The climactic showdown at the abandoned church—a setting that should drip with dread—feels more like a PTA meeting gone wrong. There’s some wrist-slitting, a vague light show, and a lot of heavy breathing. And then, just like that, the portal closes.

The ending tries to go for “cyclical evil” as a new family moves to town, but it lands closer to “Netflix auto-play.” The cycle of suffering continues, and so does the viewer’s confusion about why they watched this in the first place.


The Devil’s In the Details—But Apparently, He Called In Sick

For a movie about Hell, Nothing Left to Fear feels remarkably sanitized. There’s no real menace, no tension, and certainly no sense of the supernatural beyond “some people vomit black stuff.” The film takes the satanic rural horror setup—something that worked brilliantly in Children of the Corn or The Wicker Man—and drains it of all personality.

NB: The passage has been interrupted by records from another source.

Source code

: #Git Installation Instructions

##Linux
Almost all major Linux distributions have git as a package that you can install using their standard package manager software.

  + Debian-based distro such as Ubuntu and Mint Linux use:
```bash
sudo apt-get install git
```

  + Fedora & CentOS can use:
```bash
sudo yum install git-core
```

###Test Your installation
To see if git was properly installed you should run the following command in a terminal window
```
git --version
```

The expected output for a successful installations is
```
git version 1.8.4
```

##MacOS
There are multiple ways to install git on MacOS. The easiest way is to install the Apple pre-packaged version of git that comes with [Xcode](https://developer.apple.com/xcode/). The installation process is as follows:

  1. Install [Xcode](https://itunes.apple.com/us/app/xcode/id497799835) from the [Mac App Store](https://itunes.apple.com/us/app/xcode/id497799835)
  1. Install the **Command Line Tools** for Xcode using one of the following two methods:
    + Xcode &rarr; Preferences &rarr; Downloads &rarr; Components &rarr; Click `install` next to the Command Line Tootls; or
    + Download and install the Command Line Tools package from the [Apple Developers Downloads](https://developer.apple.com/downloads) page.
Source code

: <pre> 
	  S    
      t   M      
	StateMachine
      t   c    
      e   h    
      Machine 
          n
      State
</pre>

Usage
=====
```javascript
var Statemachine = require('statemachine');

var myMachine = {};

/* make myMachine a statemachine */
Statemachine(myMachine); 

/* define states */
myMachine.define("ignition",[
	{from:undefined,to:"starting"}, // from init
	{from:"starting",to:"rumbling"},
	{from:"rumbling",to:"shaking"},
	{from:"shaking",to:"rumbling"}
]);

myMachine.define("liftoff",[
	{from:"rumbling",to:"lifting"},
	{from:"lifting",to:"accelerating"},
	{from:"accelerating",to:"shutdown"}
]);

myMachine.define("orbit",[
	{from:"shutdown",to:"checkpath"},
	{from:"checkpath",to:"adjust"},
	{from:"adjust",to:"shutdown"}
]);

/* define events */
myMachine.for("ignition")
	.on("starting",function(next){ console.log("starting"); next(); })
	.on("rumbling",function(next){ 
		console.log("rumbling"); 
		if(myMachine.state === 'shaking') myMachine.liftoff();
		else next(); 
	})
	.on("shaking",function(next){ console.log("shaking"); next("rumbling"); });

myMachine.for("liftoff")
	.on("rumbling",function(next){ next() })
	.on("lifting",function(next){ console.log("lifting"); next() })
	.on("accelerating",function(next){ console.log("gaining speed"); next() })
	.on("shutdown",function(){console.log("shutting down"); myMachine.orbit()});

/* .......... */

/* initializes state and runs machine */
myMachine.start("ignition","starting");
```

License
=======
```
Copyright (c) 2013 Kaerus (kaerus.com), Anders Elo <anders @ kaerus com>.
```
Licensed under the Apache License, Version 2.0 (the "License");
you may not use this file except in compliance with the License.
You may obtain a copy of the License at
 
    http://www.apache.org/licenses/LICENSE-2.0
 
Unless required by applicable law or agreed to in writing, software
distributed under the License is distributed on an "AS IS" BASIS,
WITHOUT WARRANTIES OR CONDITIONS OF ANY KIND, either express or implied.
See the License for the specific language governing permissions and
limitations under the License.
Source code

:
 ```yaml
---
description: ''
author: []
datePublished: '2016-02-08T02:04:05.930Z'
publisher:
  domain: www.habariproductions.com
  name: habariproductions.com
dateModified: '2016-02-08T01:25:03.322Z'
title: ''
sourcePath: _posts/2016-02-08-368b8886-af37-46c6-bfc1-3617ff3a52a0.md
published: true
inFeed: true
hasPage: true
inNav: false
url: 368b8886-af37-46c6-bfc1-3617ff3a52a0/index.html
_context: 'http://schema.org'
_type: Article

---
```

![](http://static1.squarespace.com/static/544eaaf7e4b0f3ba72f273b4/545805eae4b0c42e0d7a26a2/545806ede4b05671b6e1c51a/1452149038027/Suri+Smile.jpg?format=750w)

It’s as if the filmmakers were terrified of offending anyone, including Satan himself. Even the devil seems bored here. I imagine him watching from below, sighing, “Really? That’s the best you could do? Even Hellraiser: Revelations had more soul.”


Final Judgment

Nothing Left to Fear is a horror movie that desperately needs an exorcism—for its pacing, its script, and its courage. It takes an awesome premise and drowns it in clichés, lethargic performances, and endless small-town awkwardness. It’s not scary, it’s not campy, and it’s not even bad enough to be fun—it’s just… beige.

Final Rating: 1 out of 5 Cursed Teeth.

If you ever find yourself in Stull, Kansas, and someone offers you cake, take my advice: just say no. Because after watching this movie, I can confirm—Hell is real, and it’s two hours long.